■ **Instructions for the task**
Show all lines of the listing that hold the word "need".

■ **Entries provided**
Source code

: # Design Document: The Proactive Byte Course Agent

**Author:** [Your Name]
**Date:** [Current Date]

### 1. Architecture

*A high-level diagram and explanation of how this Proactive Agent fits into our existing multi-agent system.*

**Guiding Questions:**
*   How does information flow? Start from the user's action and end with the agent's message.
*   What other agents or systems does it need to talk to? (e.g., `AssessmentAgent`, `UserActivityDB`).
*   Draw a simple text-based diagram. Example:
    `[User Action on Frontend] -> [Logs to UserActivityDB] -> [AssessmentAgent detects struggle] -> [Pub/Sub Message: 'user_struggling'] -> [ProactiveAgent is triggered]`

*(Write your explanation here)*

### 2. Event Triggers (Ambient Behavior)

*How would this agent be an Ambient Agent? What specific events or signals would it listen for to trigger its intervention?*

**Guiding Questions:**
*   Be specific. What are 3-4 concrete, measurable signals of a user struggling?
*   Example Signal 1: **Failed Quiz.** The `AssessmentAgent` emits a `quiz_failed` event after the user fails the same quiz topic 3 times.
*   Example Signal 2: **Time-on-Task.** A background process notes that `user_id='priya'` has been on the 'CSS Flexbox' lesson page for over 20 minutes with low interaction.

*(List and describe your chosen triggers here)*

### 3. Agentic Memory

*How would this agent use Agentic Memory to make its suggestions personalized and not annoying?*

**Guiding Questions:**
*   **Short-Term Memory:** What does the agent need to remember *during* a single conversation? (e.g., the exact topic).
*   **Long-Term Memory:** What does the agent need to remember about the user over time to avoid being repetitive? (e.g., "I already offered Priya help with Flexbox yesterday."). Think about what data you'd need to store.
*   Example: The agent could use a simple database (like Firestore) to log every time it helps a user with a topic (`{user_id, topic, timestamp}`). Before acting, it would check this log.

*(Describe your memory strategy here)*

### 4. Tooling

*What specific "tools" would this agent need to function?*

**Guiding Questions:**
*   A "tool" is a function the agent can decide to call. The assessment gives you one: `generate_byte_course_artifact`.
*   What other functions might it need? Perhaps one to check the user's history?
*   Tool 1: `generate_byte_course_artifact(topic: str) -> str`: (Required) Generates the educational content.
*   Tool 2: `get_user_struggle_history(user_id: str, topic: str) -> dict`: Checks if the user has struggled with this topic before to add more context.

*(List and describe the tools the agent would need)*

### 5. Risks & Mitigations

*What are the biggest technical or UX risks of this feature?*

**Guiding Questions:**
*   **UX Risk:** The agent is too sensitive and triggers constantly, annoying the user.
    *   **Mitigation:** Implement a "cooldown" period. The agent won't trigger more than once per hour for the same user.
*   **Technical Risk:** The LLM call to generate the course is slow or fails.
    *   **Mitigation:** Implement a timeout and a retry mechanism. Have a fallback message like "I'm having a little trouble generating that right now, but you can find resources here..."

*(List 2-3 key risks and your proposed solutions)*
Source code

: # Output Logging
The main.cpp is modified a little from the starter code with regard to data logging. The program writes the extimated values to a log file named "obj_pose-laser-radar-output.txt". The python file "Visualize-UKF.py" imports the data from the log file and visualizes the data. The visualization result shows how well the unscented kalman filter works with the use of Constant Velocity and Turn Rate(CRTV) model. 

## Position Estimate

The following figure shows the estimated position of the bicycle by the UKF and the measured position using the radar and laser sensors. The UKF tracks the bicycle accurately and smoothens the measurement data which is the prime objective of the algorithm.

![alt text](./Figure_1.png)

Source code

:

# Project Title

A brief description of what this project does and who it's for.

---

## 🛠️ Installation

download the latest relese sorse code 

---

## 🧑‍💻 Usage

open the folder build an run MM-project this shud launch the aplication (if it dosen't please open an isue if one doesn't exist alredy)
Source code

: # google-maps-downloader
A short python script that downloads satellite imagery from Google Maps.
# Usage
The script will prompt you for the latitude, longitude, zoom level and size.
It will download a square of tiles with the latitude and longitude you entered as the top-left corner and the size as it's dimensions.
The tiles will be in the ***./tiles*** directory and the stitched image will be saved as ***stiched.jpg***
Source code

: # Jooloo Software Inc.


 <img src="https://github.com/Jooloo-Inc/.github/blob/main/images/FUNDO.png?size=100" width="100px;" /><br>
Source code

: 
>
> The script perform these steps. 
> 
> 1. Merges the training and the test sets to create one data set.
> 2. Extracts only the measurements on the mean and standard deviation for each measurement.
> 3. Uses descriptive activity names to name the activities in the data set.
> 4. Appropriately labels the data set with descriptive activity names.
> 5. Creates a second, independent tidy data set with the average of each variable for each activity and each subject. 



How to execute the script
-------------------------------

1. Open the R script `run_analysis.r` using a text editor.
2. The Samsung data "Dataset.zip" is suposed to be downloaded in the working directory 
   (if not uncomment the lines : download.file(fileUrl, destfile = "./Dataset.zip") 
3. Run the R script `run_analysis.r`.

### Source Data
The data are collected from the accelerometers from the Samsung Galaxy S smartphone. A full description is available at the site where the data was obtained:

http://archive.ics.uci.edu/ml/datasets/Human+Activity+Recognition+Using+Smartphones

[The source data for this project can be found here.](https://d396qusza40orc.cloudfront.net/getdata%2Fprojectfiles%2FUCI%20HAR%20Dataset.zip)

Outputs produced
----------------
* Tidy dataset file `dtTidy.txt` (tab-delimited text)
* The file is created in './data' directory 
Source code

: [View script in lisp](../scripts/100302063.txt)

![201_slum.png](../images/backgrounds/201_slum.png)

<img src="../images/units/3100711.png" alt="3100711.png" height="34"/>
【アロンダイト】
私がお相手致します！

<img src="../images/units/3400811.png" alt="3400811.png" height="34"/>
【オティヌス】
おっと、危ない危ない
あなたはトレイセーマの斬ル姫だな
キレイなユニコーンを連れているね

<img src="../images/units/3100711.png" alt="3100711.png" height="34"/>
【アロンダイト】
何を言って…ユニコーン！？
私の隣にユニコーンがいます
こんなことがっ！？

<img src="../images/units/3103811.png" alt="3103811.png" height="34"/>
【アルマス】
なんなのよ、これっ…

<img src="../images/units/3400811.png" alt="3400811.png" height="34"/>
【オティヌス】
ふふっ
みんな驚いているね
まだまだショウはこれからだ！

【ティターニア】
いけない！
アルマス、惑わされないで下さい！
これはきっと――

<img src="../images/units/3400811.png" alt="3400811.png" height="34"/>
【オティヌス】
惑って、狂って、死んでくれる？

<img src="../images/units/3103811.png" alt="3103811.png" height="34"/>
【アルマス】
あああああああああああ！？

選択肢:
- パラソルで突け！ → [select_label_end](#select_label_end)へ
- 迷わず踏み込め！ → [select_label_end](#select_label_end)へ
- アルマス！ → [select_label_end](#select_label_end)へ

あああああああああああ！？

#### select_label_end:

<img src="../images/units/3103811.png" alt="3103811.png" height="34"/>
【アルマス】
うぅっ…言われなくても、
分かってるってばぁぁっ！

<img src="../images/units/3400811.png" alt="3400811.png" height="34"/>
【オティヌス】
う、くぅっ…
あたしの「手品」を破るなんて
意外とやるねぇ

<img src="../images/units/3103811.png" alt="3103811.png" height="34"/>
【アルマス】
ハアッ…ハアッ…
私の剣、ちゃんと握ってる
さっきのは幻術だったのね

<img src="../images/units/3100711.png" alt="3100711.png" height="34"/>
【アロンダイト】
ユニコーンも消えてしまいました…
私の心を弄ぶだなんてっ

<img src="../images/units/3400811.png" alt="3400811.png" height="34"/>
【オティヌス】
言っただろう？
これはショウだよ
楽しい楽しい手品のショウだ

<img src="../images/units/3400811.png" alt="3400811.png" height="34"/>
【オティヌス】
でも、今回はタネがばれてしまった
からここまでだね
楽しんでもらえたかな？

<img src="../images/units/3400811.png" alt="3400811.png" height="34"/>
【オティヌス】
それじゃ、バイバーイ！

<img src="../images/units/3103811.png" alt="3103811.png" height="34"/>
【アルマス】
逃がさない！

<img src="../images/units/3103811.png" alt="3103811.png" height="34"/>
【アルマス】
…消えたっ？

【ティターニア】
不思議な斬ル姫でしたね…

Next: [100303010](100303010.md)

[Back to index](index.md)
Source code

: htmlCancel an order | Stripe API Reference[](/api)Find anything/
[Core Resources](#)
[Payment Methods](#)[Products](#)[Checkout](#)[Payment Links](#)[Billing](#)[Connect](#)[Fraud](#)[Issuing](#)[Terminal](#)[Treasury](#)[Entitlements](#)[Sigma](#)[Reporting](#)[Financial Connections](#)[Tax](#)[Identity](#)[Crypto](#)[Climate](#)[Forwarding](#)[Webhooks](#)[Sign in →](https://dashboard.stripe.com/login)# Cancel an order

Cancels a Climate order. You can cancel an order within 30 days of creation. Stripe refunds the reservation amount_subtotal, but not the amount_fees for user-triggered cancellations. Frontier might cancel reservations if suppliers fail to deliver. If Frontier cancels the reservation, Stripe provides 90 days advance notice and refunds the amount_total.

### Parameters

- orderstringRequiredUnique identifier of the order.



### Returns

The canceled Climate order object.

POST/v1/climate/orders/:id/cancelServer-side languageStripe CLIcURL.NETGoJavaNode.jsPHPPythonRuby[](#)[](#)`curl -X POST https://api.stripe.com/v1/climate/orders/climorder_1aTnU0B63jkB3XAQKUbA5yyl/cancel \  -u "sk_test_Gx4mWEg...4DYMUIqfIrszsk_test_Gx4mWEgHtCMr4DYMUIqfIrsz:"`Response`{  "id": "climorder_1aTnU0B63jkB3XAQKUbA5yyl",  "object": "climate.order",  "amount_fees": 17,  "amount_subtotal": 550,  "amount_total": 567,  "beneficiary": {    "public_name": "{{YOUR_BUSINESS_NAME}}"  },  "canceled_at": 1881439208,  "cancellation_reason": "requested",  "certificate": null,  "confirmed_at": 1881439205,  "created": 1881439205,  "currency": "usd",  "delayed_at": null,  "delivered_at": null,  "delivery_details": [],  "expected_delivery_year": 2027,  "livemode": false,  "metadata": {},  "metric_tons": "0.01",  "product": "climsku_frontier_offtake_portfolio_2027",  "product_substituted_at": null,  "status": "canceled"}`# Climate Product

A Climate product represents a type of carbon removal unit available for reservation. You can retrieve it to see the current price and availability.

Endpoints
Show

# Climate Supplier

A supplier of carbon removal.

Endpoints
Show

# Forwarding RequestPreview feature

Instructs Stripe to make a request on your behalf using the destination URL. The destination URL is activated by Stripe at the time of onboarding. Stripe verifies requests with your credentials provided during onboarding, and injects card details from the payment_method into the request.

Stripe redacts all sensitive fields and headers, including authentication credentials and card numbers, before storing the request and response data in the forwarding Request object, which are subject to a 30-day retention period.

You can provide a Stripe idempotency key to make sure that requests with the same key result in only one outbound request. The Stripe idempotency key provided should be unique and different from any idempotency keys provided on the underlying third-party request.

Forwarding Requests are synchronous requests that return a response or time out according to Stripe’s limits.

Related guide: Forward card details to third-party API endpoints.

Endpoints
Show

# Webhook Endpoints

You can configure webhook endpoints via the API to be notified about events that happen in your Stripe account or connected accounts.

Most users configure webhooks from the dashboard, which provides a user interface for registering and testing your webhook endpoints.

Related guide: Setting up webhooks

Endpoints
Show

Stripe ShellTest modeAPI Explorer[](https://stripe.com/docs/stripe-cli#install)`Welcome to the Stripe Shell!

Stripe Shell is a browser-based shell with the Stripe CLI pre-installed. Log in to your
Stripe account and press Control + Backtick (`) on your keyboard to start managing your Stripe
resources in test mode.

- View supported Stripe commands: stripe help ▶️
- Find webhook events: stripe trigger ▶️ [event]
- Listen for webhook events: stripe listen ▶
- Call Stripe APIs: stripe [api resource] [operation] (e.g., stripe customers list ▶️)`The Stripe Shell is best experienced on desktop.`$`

■ **Response to this exercise**
*   What other agents or systems does it need to talk to? (e.g., `AssessmentAgent`, `UserActivityDB`).
*   **Short-Term Memory:** What does the agent need to remember *during* a single conversation? (e.g., the exact topic).
*   **Long-Term Memory:** What does the agent need to remember about the user over time to avoid being repetitive? (e.g., "I already offered Priya help with Flexbox yesterday."). Think about what data you'd need to store.
*What specific "tools" would this agent need to function?*
*   What other functions might it need? Perhaps one to check the user's history?
*(List and describe the tools the agent would need)*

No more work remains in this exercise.